**Instructions to follow:** Only lines that contain the string "status" should be returned from the material below.
*** Block opens ***
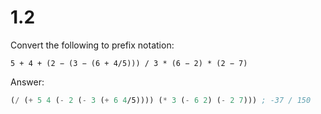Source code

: # 1.2

Convert the following to prefix notation:

```
5 + 4 + (2 − (3 − (6 + 4/5))) / 3 * (6 − 2) * (2 − 7)
```

Answer:

```lisp
(/ (+ 5 4 (- 2 (- 3 (+ 6 4/5)))) (* 3 (- 6 2) (- 2 7))) ; -37 / 150
```

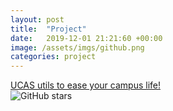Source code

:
 ```yaml
---
layout: post
title:  "Project"
date:   2019-12-01 21:21:60 +00:00
image: /assets/imgs/github.png
categories: project
---
```

<a href="https://github.com/cleardusk/UCAS">UCAS utils to ease your campus life!</a>
<br>
<img src="https://img.shields.io/github/stars/cleardusk/UCAS.svg" alt="GitHub stars" title="">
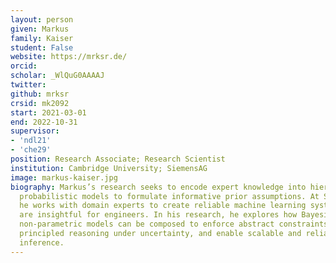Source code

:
 ```yaml
---
layout: person
given: Markus
family: Kaiser
student: False
website: https://mrksr.de/
orcid: 
scholar: _WlQuG0AAAAJ
twitter: 
github: mrksr
crsid: mk2092
start: 2021-03-01
end: 2022-10-31
supervisor:
- 'ndl21'
- 'che29'
position: Research Associate; Research Scientist
institution: Cambridge University; SiemensAG
image: markus-kaiser.jpg
biography: Markus’s research seeks to encode expert knowledge into hierarchical
  probabilistic models to formulate informative prior assumptions. At Siemens,
  he works with domain experts to create reliable machine learning systems that
  are insightful for engineers. In his research, he explores how Bayesian
  non-parametric models can be composed to enforce abstract constraints, yield
  principled reasoning under uncertainty, and enable scalable and reliable
  inference.
---
```


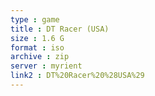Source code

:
 ```yaml
---
type : game
title : DT Racer (USA)
size : 1.6 G
format : iso
archive : zip
server : myrient
link2 : DT%20Racer%20%28USA%29
---
```

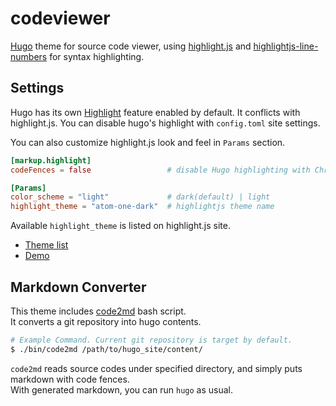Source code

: # codeviewer

[Hugo](https://gohugo.io/) theme for source code viewer, using [highlight.js](https://highlightjs.org/) and [highlightjs-line-numbers](https://github.com/wcoder/highlightjs-line-numbers.js/) for syntax highlighting.


## Settings

Hugo has its own [Highlight](https://gohugo.io/getting-started/configuration-markup#highlight) feature enabled by default.
It conflicts with highlight.js. You can disable hugo's highlight with `config.toml` site settings.

You can also customize highlight.js look and feel in `Params` section.

```toml
[markup.highlight]
codeFences = false                 # disable Hugo highlighting with Chroma

[Params]
color_scheme = "light"             # dark(default) | light
highlight_theme = "atom-one-dark"  # highlightjs theme name
```

Available `highlight_theme` is listed on highlight.js site.

* [Theme list](https://github.com/highlightjs/highlight.js/tree/main/src/styles)
* [Demo](https://highlightjs.org/static/demo/)


## Markdown Converter

This theme includes [code2md](./bin/code2md) bash script.  
It converts a git repository into hugo contents.

```bash
# Example Command. Current git repository is target by default.
$ ./bin/code2md /path/to/hugo_site/content/
```

`code2md` reads source codes under specified directory, and simply puts markdown with code fences.  
With generated markdown, you can run `hugo` as usual.

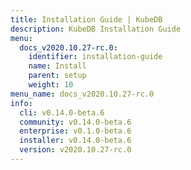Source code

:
 ```yaml
---
title: Installation Guide | KubeDB
description: KubeDB Installation Guide
menu:
  docs_v2020.10.27-rc.0:
    identifier: installation-guide
    name: Install
    parent: setup
    weight: 10
menu_name: docs_v2020.10.27-rc.0
info:
  cli: v0.14.0-beta.6
  community: v0.14.0-beta.6
  enterprise: v0.1.0-beta.6
  installer: v0.14.0-beta.6
  version: v2020.10.27-rc.0
---
```


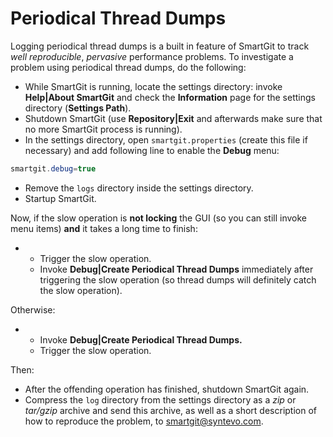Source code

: # Periodical Thread Dumps

Logging periodical thread dumps is a built in feature of SmartGit to
track *well reproducible*, *pervasive* performance problems. To
investigate a problem using periodical thread dumps, do the following:

  - While SmartGit is running, locate the settings directory: invoke
    **Help|About SmartGit** and check the **Information** page for the
    settings directory (**Settings Path**).
  - Shutdown SmartGit (use **Repository|Exit** and afterwards make sure
    that no more SmartGit process is running).
  - In the settings directory, open `smartgit.properties` (create this
    file if necessary) and add following line to enable the **Debug**
    menu:

<div class="code panel pdl" style="border-width: 1px;">

<div class="codeContent panelContent pdl">

``` java
smartgit.debug=true
```

</div>

</div>

  - Remove the `logs` directory inside the settings directory.
  - Startup SmartGit.

Now, if the slow operation is **not locking** the GUI (so you can still
invoke menu items) **and** it takes a long time to finish:

  -   - Trigger the slow operation.
      - Invoke **Debug|Create Periodical Thread Dumps** immediately
        after triggering the slow operation (so thread dumps will
        definitely catch the slow operation).

Otherwise:

  -   - Invoke **Debug|Create Periodical Thread Dumps.**
      - Trigger the slow operation.

Then:

  - After the offending operation has finished, shutdown SmartGit again.
  - Compress the `log` directory from the settings directory as a *zip*
    or *tar/gzip* archive and send this archive, as well as a short
    description of how to reproduce the problem, to
    <smartgit@syntevo.com>.
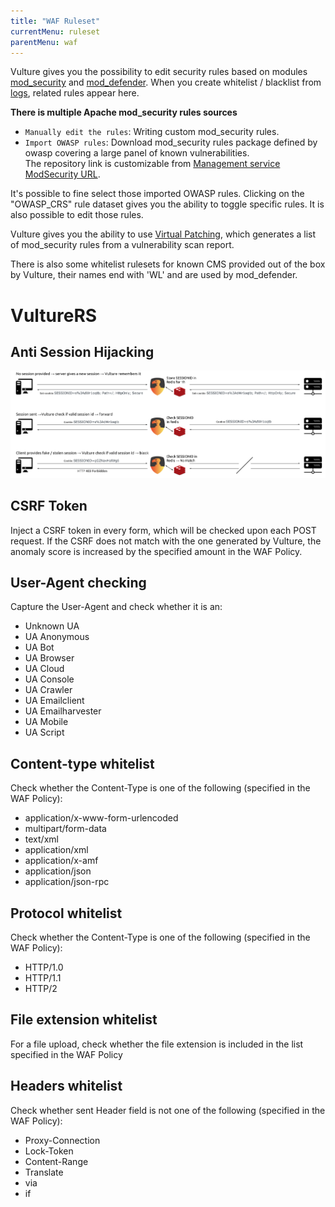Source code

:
 ```yaml
---
title: "WAF Ruleset"
currentMenu: ruleset
parentMenu: waf
---
```


Vulture gives you the possibility to edit security rules based on modules [mod_security](https://www.modsecurity.org/) and [mod_defender](https://github.com/VultureProject/mod_defender).
When you create whitelist / blacklist from [logs](../management/logs.html), related rules appear here.


**There is multiple Apache mod_security rules sources**

- `Manually edit the rules`: Writing custom mod_security rules.
- `Import OWASP rules`: Download mod_security rules package defined by owasp covering a large panel of known vulnerabilities.<br/>
The repository link is customizable from [Management service ModSecurity URL](../management/services.html).


It's possible to fine select those imported OWASP rules. Clicking on the "OWASP_CRS" rule dataset gives you the ability to toggle specific rules. It is also possible to edit those rules.

Vulture gives you the ability to use [Virtual Patching](../waf/virtualpatching.html), which generates a list of mod_security rules from a vulnerability scan report.

There is also some whitelist rulesets for known CMS provided out of the box by Vulture, their names end with 'WL' and are used by mod_defender.

# VultureRS

## Anti Session Hijacking

![SessionHijacking](/doc/img/session_hijacking.png)

## CSRF Token
Inject a CSRF token in every form, which will be checked upon each POST request.
If the CSRF does not match with the one generated by Vulture, the anomaly score is increased by the specified amount in the WAF Policy.

## User-Agent checking
Capture the User-Agent and check whether it is an:
- Unknown UA
- UA Anonymous
- UA Bot
- UA Browser
- UA Cloud
- UA Console
- UA Crawler
- UA Emailclient
- UA Emailharvester
- UA Mobile
- UA Script

## Content-type whitelist
Check whether the Content-Type is one of the following (specified in the WAF Policy):
- application/x-www-form-urlencoded
- multipart/form-data
- text/xml
- application/xml
- application/x-amf
- application/json
- application/json-rpc

## Protocol whitelist
Check whether the Content-Type is one of the following (specified in the WAF Policy):
- HTTP/1.0
- HTTP/1.1
- HTTP/2

## File extension whitelist
For a file upload, check whether the file extension is included in the list specified in the WAF Policy

## Headers whitelist
Check whether sent Header field is not one of the following (specified in the WAF Policy):
- Proxy-Connection
- Lock-Token
- Content-Range
- Translate
- via
- if
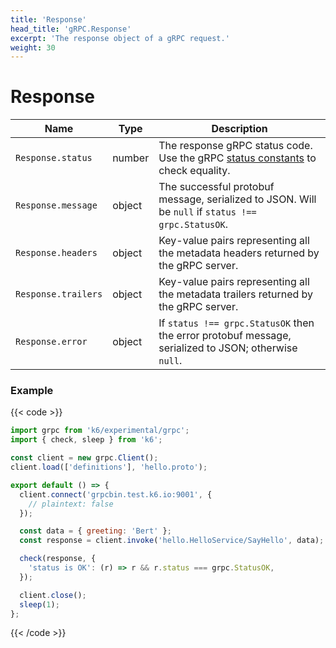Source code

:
 ```yaml
---
title: 'Response'
head_title: 'gRPC.Response'
excerpt: 'The response object of a gRPC request.'
weight: 30
---
```


# Response

| Name                | Type   | Description                                                                                                                                               |
| ------------------- | ------ | --------------------------------------------------------------------------------------------------------------------------------------------------------- |
| `Response.status`   | number | The response gRPC status code. Use the gRPC [status constants](https://grafana.com/docs/k6/<K6_VERSION>/javascript-api/k6-experimental/grpc/constants) to check equality. |
| `Response.message`  | object | The successful protobuf message, serialized to JSON. Will be `null` if `status !== grpc.StatusOK`.                                                        |
| `Response.headers`  | object | Key-value pairs representing all the metadata headers returned by the gRPC server.                                                                        |
| `Response.trailers` | object | Key-value pairs representing all the metadata trailers returned by the gRPC server.                                                                       |
| `Response.error`    | object | If `status !== grpc.StatusOK` then the error protobuf message, serialized to JSON; otherwise `null`.                                                      |

### Example

{{< code >}}

```javascript
import grpc from 'k6/experimental/grpc';
import { check, sleep } from 'k6';

const client = new grpc.Client();
client.load(['definitions'], 'hello.proto');

export default () => {
  client.connect('grpcbin.test.k6.io:9001', {
    // plaintext: false
  });

  const data = { greeting: 'Bert' };
  const response = client.invoke('hello.HelloService/SayHello', data);

  check(response, {
    'status is OK': (r) => r && r.status === grpc.StatusOK,
  });

  client.close();
  sleep(1);
};
```

{{< /code >}}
*** Block closes ***
**Task response:**
| `Response.status`   | number | The response gRPC status code. Use the gRPC [status constants](https://grafana.com/docs/k6/<K6_VERSION>/javascript-api/k6-experimental/grpc/constants) to check equality. |
| `Response.message`  | object | The successful protobuf message, serialized to JSON. Will be `null` if `status !== grpc.StatusOK`.                                                        |
| `Response.error`    | object | If `status !== grpc.StatusOK` then the error protobuf message, serialized to JSON; otherwise `null`.                                                      |
    'status is OK': (r) => r && r.status === grpc.StatusOK,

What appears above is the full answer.